What the task asks: Each line of the listing is to be copied exactly.

/---

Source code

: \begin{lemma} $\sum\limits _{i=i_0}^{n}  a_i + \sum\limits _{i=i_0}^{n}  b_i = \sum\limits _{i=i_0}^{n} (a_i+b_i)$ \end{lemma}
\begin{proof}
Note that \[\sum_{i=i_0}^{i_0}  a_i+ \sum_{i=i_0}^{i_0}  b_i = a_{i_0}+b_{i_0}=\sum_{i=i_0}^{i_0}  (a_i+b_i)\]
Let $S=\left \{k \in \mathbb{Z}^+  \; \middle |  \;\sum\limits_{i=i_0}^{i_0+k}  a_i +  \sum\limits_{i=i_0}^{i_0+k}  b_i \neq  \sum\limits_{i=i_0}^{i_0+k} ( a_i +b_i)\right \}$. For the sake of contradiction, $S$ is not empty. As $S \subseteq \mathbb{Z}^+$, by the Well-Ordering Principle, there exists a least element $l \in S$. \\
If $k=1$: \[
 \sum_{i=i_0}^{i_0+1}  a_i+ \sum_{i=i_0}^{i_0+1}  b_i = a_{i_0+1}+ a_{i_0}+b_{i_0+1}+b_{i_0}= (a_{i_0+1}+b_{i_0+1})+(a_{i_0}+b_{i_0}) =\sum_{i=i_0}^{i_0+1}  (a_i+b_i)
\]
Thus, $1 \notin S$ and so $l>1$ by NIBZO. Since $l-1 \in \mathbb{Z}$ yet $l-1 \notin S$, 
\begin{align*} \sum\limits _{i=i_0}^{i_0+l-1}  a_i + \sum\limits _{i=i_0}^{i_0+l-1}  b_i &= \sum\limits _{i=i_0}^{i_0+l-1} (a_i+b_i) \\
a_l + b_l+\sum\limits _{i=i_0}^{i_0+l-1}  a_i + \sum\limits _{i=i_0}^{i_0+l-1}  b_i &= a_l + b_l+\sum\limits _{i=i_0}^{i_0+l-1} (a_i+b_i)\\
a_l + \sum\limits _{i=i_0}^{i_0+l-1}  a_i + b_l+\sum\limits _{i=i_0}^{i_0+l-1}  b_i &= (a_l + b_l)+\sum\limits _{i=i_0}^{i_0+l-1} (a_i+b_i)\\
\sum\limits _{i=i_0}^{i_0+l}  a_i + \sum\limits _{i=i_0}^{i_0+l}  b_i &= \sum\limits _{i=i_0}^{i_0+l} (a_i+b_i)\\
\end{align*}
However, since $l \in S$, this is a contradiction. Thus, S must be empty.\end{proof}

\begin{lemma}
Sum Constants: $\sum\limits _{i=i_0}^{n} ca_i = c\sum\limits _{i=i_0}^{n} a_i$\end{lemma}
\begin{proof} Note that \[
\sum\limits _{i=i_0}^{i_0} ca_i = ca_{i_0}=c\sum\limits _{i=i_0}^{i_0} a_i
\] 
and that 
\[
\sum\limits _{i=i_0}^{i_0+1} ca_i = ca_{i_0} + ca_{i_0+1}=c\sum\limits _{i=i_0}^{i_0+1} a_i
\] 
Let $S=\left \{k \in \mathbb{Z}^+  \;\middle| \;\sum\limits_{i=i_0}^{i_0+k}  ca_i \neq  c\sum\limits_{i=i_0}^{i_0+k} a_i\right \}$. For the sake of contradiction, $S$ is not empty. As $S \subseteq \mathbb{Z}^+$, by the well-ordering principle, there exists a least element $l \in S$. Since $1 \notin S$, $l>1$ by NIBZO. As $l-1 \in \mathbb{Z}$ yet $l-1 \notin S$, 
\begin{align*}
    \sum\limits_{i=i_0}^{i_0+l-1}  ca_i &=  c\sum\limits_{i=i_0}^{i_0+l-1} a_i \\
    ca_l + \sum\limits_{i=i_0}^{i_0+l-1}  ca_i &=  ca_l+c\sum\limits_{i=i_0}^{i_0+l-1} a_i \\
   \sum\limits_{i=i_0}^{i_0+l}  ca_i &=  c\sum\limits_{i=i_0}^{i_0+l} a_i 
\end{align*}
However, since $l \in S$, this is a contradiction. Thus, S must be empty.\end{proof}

\---

Written reply:
Source code

: \begin{lemma} $\sum\limits _{i=i_0}^{n}  a_i + \sum\limits _{i=i_0}^{n}  b_i = \sum\limits _{i=i_0}^{n} (a_i+b_i)$ \end{lemma}
\begin{proof}
Note that \[\sum_{i=i_0}^{i_0}  a_i+ \sum_{i=i_0}^{i_0}  b_i = a_{i_0}+b_{i_0}=\sum_{i=i_0}^{i_0}  (a_i+b_i)\]
Let $S=\left \{k \in \mathbb{Z}^+  \; \middle |  \;\sum\limits_{i=i_0}^{i_0+k}  a_i +  \sum\limits_{i=i_0}^{i_0+k}  b_i \neq  \sum\limits_{i=i_0}^{i_0+k} ( a_i +b_i)\right \}$. For the sake of contradiction, $S$ is not empty. As $S \subseteq \mathbb{Z}^+$, by the Well-Ordering Principle, there exists a least element $l \in S$. \\
If $k=1$: \[
 \sum_{i=i_0}^{i_0+1}  a_i+ \sum_{i=i_0}^{i_0+1}  b_i = a_{i_0+1}+ a_{i_0}+b_{i_0+1}+b_{i_0}= (a_{i_0+1}+b_{i_0+1})+(a_{i_0}+b_{i_0}) =\sum_{i=i_0}^{i_0+1}  (a_i+b_i)
\]
Thus, $1 \notin S$ and so $l>1$ by NIBZO. Since $l-1 \in \mathbb{Z}$ yet $l-1 \notin S$, 
\begin{align*} \sum\limits _{i=i_0}^{i_0+l-1}  a_i + \sum\limits _{i=i_0}^{i_0+l-1}  b_i &= \sum\limits _{i=i_0}^{i_0+l-1} (a_i+b_i) \\
a_l + b_l+\sum\limits _{i=i_0}^{i_0+l-1}  a_i + \sum\limits _{i=i_0}^{i_0+l-1}  b_i &= a_l + b_l+\sum\limits _{i=i_0}^{i_0+l-1} (a_i+b_i)\\
a_l + \sum\limits _{i=i_0}^{i_0+l-1}  a_i + b_l+\sum\limits _{i=i_0}^{i_0+l-1}  b_i &= (a_l + b_l)+\sum\limits _{i=i_0}^{i_0+l-1} (a_i+b_i)\\
\sum\limits _{i=i_0}^{i_0+l}  a_i + \sum\limits _{i=i_0}^{i_0+l}  b_i &= \sum\limits _{i=i_0}^{i_0+l} (a_i+b_i)\\
\end{align*}
However, since $l \in S$, this is a contradiction. Thus, S must be empty.\end{proof}

\begin{lemma}
Sum Constants: $\sum\limits _{i=i_0}^{n} ca_i = c\sum\limits _{i=i_0}^{n} a_i$\end{lemma}
\begin{proof} Note that \[
\sum\limits _{i=i_0}^{i_0} ca_i = ca_{i_0}=c\sum\limits _{i=i_0}^{i_0} a_i
\] 
and that 
\[
\sum\limits _{i=i_0}^{i_0+1} ca_i = ca_{i_0} + ca_{i_0+1}=c\sum\limits _{i=i_0}^{i_0+1} a_i
\] 
Let $S=\left \{k \in \mathbb{Z}^+  \;\middle| \;\sum\limits_{i=i_0}^{i_0+k}  ca_i \neq  c\sum\limits_{i=i_0}^{i_0+k} a_i\right \}$. For the sake of contradiction, $S$ is not empty. As $S \subseteq \mathbb{Z}^+$, by the well-ordering principle, there exists a least element $l \in S$. Since $1 \notin S$, $l>1$ by NIBZO. As $l-1 \in \mathbb{Z}$ yet $l-1 \notin S$, 
\begin{align*}
    \sum\limits_{i=i_0}^{i_0+l-1}  ca_i &=  c\sum\limits_{i=i_0}^{i_0+l-1} a_i \\
    ca_l + \sum\limits_{i=i_0}^{i_0+l-1}  ca_i &=  ca_l+c\sum\limits_{i=i_0}^{i_0+l-1} a_i \\
   \sum\limits_{i=i_0}^{i_0+l}  ca_i &=  c\sum\limits_{i=i_0}^{i_0+l} a_i 
\end{align*}
However, since $l \in S$, this is a contradiction. Thus, S must be empty.\end{proof}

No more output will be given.